Schwab Market Perspective: Are Danger Signs Rising…or Will the Bull Run Continue?

Key Points

  • The long running bull market continues to show remarkable resiliency and we expect that to continue. However, risks have risen and a pullback is likely.
  • The U.S. economy remains a mixed bag of slow trend-like growth with waning inflation pressures. But solid earnings growth should continue to support stocks.
  • The threat of a sharp slowdown in China appears to have diminished but global tensions are still emanating from that region.

How long?

Are risks growing or will the bull market continue? We believe the answer to both is yes. Political bumbling, monetary policy shifts, and geopolitical tensions have all escalated, but the bull continues to power ahead, largely unscathed by the tumult that surrounds it. This is actually in keeping with history, as partisan conflict in particular has served as a contrarian indicator for stocks in the past. Since past performance is not an indication of future results, consider it yet another brick in the wall of worry. However, it's uncertainty around monetary policy that would likely be a culprit behind any coming choppiness in stocks.

The bull has had few detours

The bull has had few detours

Source: FactSet, Standard & Poor's. As of July 18, 2017.

The aforementioned uncertainties have kept investor sentiment from becoming too frothy, which helps to support the ongoing bull market. We don't see signs yet of a "melt-up" scenario, where investors frantically rush into stocks, afraid they’re missing out on gains. As good as melt-ups feel while they’re underway, they don't end well. The possibility of a correction (defined as a greater than 10% pullback) is greater now than it was at the beginning of the year; especially given the uncharted territory in which the Federal Reserve finds itself, as it soon begins to unwind its $4.5 trillion balance sheet. We are modestly concerned about asset valuations that have soared in the era of artificially low interest rates and a bloated balance sheet.

Asset inflation reaching concerning levels

Asset inflation reaching concerning levels

Source: FactSet, Federal Reserve Bank, Strategas Research. As of July 18, 2017.

We don't think the bull is ready to take a bow just yet, and at this point would view pullbacks as healthy. According to Strategas Research it has been 268 trading days since the last 5% pullback—the fourth longest streak since 1950 (the 1990s had two of them).

Earnings growth is the mother's milk of sustainable stock market gains and the next few weeks will go a long way to determine the status of corporate health. With one quarter down and another one in the process of being reported, it looks good, with the Thomson Reuters-reported consensus expecting at least a 10% year-over-year increase in earnings for 2017. What is more impressive is that the year's expectations have only been downgraded slightly from the 14% growth rate projected at the beginning of the year. To illustrate how solid that is, look back to 2016, when projections at the beginning of the year were for 13% annual growth in earnings. Those projections were steadily downgraded throughout the year before ending up with an actual growth rate last year of less than 2%.

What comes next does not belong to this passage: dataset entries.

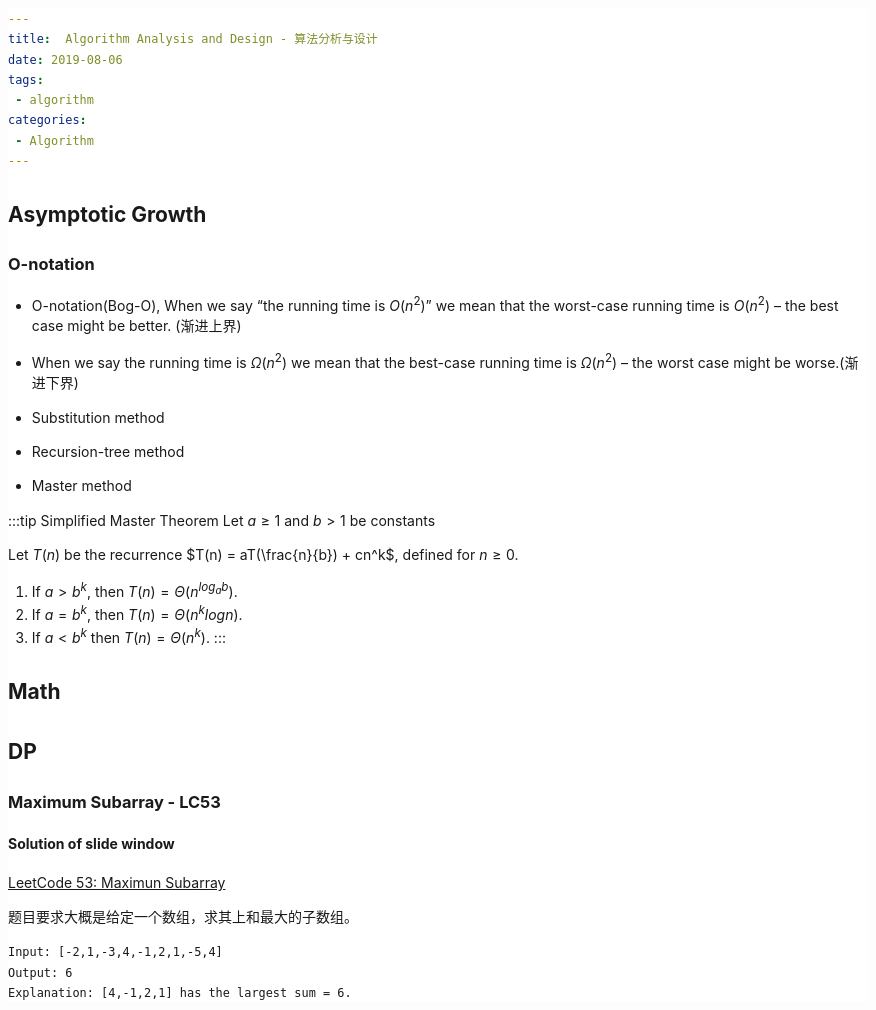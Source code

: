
 ```yaml
---
title:  Algorithm Analysis and Design - 算法分析与设计
date: 2019-08-06
tags:
 - algorithm
categories:
 - Algorithm
---
```


## Asymptotic Growth

### O-notation

- O-notation(Bog-O), When we say “the running time is $O(n^2)$” we mean that the worst-case running time is $O(n^2)$ – the best case might be better. (渐进上界)

- When we say the running time is $\Omega (n^2)$ we mean that the best-case running time is $\Omega (n^2)$ – the worst case might be worse.(渐进下界)

- Substitution method
- Recursion-tree method
- Master method

:::tip Simplified Master Theorem
Let $a \geq 1$ and $b > 1$ be constants

Let $T(n)$ be the recurrence $T(n) = aT(\frac{n}{b}) + cn^k$, defined for $n \geq 0$.

1. If $a > b^k$, then $T(n) = \Theta(n^ {log_{a}b})$.
2. If $a = b^k$, then $T(n) = \Theta(n^ k{logn})$.
3. If $a < b^k$ then $T(n) = \Theta(n^k)$.
:::

## Math


## DP

### Maximum Subarray - LC53

#### Solution of slide window

[LeetCode 53: Maximun Subarray](https://leetcode.com/problems/maximum-subarray/)

题目要求大概是给定一个数组，求其上和最大的子数组。

```html
Input: [-2,1,-3,4,-1,2,1,-5,4]
Output: 6
Explanation: [4,-1,2,1] has the largest sum = 6.
```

Of course, a high expectations bar leaves open the possibility of disappointments, which could add to volatility in the coming weeks. Already we've seen major banks largely beat estimates but pull back on some concerns about some seasonally soft numbers—which arguably should have been built into expectations. And the energy sector's contribution to forward-looking expectations is already past its peak.

Economic data continues to confound

Another support for stocks may be coming from economic data that is showing a robust labor market, but few signs of inflation building. The unemployment rate is 4.4%, yet wage gains remain modest. The Consumer Price Index (CPI) was flat month-over-month, while ex-food and energy it only ticked 0.1% higher.

Inflation remains benign

Inflation remains benign

Source: FactSet, U.S. Dept. of Labor. As of July 18, 2017.

More concerning is the lack of solid increases in retail sales, although we believe the measuring process may be somewhat flawed due to the changing mix of sales. Nonetheless, it isn't particularly encouraging for an acceleration of economic growth when retail sales as reported by the Census Bureau were down 0.2%, and ex-autos and gas sales ticked 0.1% lower.